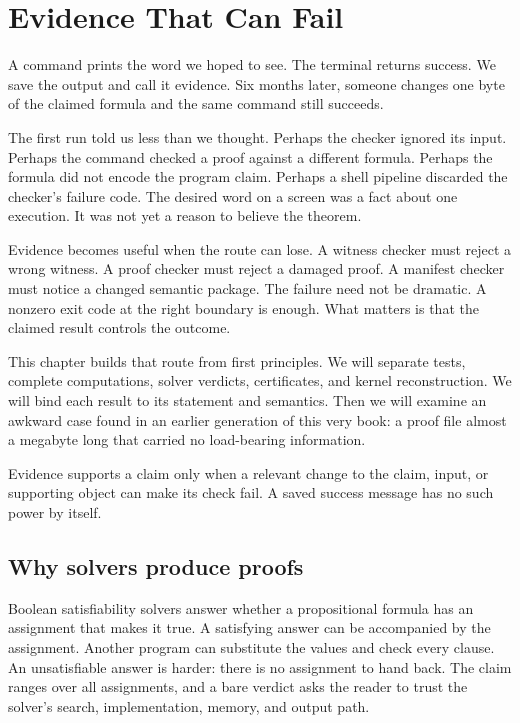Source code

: \chapter{Evidence That Can Fail}
\label{ch:evidence}

A command prints the word we hoped to see. The terminal returns success. We
save the output and call it evidence. Six months later, someone changes one
byte of the claimed formula and the same command still succeeds.

The first run told us less than we thought. Perhaps the checker ignored its
input. Perhaps the command checked a proof against a different formula.
Perhaps the formula did not encode the program claim. Perhaps a shell pipeline
discarded the checker's failure code. The desired word on a screen was a fact
about one execution. It was not yet a reason to believe the theorem.

Evidence becomes useful when the route can lose. A witness checker must reject
a wrong witness. A proof checker must reject a damaged proof. A manifest
checker must notice a changed semantic package. The failure need not be
dramatic. A nonzero exit code at the right boundary is enough. What matters is
that the claimed result controls the outcome.

This chapter builds that route from first principles. We will separate tests,
complete computations, solver verdicts, certificates, and kernel
reconstruction. We will bind each result to its statement and semantics. Then
we will examine an awkward case found in an earlier generation of this very
book: a proof file almost a megabyte long that carried no load-bearing
information.

\begin{keyidea}[title={Evidence must discriminate}]
Evidence supports a claim only when a relevant change to the claim, input, or
supporting object can make its check fail. A saved success message has no such
power by itself.
\end{keyidea}

\section{Why solvers produce proofs}

Boolean satisfiability solvers answer whether a propositional formula has an
assignment that makes it true. A satisfying answer can be accompanied by the
assignment. Another program can substitute the values and check every clause.
An unsatisfiable answer is harder: there is no assignment to hand back. The
claim ranges over all assignments, and a bare verdict asks the reader to trust
the solver's search, implementation, memory, and output path.


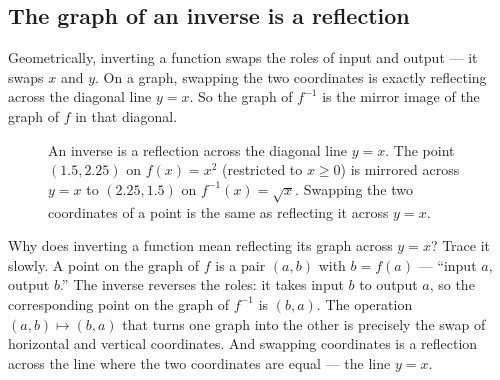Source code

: \subsection{The graph of an inverse is a reflection}
Geometrically, inverting a function swaps the roles of input and output --- it swaps
$x$ and $y$. On a graph,
swapping the two coordinates is exactly reflecting across the diagonal line $y=x$.
So the graph of $f^{-1}$ is the mirror image of the graph of $f$ in that diagonal.
\begin{figure}[htbp]
\centering
{}
\caption{An inverse is a reflection across the diagonal line $y=x$. The point $(1.5,2.25)$ on
$f(x)=x^2$ (restricted to $x\ge 0$) is mirrored across $y=x$ to $(2.25,1.5)$ on
$f^{-1}(x)=\sqrt{x}$. Swapping the two coordinates of a point is the same as reflecting it across $y=x$.}
\label{ch02:fig-inverse}
\end{figure}

\begin{whybox}
Why does inverting a function mean reflecting its graph across $y=x$? Trace it
slowly. A point on the graph of $f$ is a pair $(a, b)$ with $b = f(a)$ --- ``input
$a$, output $b$.'' The inverse reverses the roles: it takes input $b$ to output
$a$, so the corresponding point on the graph of $f^{-1}$ is $(b, a)$. The
operation $(a,b) \mapsto (b,a)$ that turns one graph into the other is precisely
the swap of horizontal and vertical coordinates. And swapping coordinates is a
reflection across the line where the two coordinates are equal --- the line $y=x$.
\end{whybox}

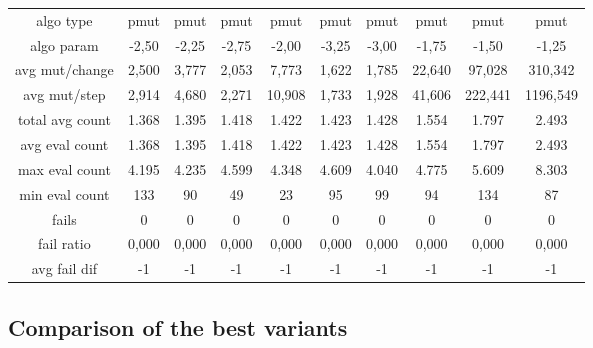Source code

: \begin{tabular}[h]{cccccccccc}
algo type&             pmut&      pmut&      pmut&      pmut&      pmut&      pmut&      pmut&      pmut&      pmut\\
algo param&           -2,50&     -2,25&     -2,75&     -2,00&     -3,25&     -3,00&     -1,75&     -1,50&     -1,25\\
avg mut/change&       2,500&     3,777&     2,053&     7,773&     1,622&     1,785&    22,640&    97,028&   310,342\\
avg mut/step&         2,914&     4,680&     2,271&    10,908&     1,733&     1,928&    41,606&   222,441&  1196,549\\
\hline
total avg count&      1.368&     1.395&     1.418&     1.422&     1.423&     1.428&     1.554&     1.797&     2.493\\
avg eval count&       1.368&     1.395&     1.418&     1.422&     1.423&     1.428&     1.554&     1.797&     2.493\\
max eval count&       4.195&     4.235&     4.599&     4.348&     4.609&     4.040&     4.775&     5.609&     8.303\\
min eval count&         133&        90&        49&        23&        95&        99&        94&       134&        87\\
\hline
fails&                    0&         0&         0&         0&         0&         0&         0&         0&         0\\
fail ratio&           0,000&     0,000&     0,000&     0,000&     0,000&     0,000&     0,000&     0,000&     0,000\\
avg fail dif&            -1&        -1&        -1&        -1&        -1&        -1&        -1&        -1&        -1\\
\end{tabular}


\subsection{Comparison of the best variants}


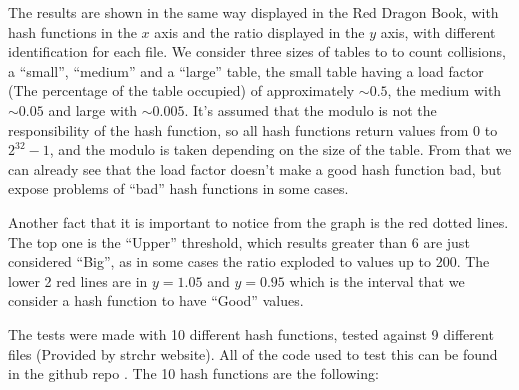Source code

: The results are shown in the same way displayed in the Red Dragon Book, with hash functions in the \( x \) axis and the ratio displayed in the \( y \) axis, with different identification for each file. We consider three sizes of tables to to count collisions, a ``small'', ``medium'' and a ``large'' table, the small table having a load factor (The percentage of the table occupied) of approximately \( \sim 0.5 \), the medium with \( \sim 0.05 \) and large with \( \sim 0.005 \). It's assumed that the modulo is not the responsibility of the hash function, so all hash functions return values from 0 to \( 2^{32} - 1 \), and the modulo is taken depending on the size of the table. From that we can already see that the load factor doesn't make a good hash function bad, but expose problems of ``bad'' hash functions in some cases. 

Another fact that it is important to notice from the graph is the red dotted lines. The top one is the ``Upper'' threshold, which results greater than 6 are just considered ``Big'', as in some cases the ratio exploded to values up to 200. The lower 2 red lines are in \( y = 1.05 \) and \( y = 0.95 \) which is the interval that we consider a hash function to have ``Good'' values. 

The tests were made with 10 different hash functions, tested against 9 different files (Provided by strchr website). All of the code used to test this can be found in the github repo \citep{GithubRepo}. The 10 hash functions are the following:

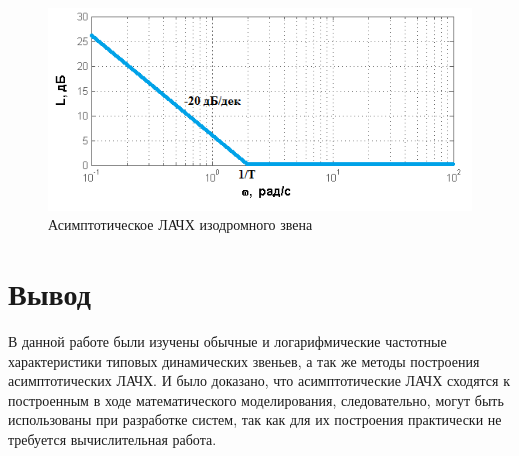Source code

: \documentclass[a4paper, 11pt, russian]{article}
\newcommand{\jj}{\righthyphenmin=20 \justifying}
\begin{document}
    \begin{figure}[ht!]
        \centering
        \includegraphics[scale = 0.8]{isodromusLinkAsymp}
        \caption{Асимптотическое ЛАЧХ изодромного звена}
    \end{figure}
    \clearpage
    \section*{Вывод} \jj
    В данной работе были изучены обычные и логарифмические частотные характеристики типовых динамических звеньев, а так же методы построения асимптотических ЛАЧХ. И было доказано, что асимптотические ЛАЧХ сходятся к построенным в ходе математического моделирования, следовательно, могут быть использованы при разработке систем, так как для их построения практически не требуется вычислительная работа.
\end{document}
________
TASK STATEMENT ->
The word "tests" may appear in several lines of the data; count those lines and give only the number.

RESULT OF THIS TASK ->
2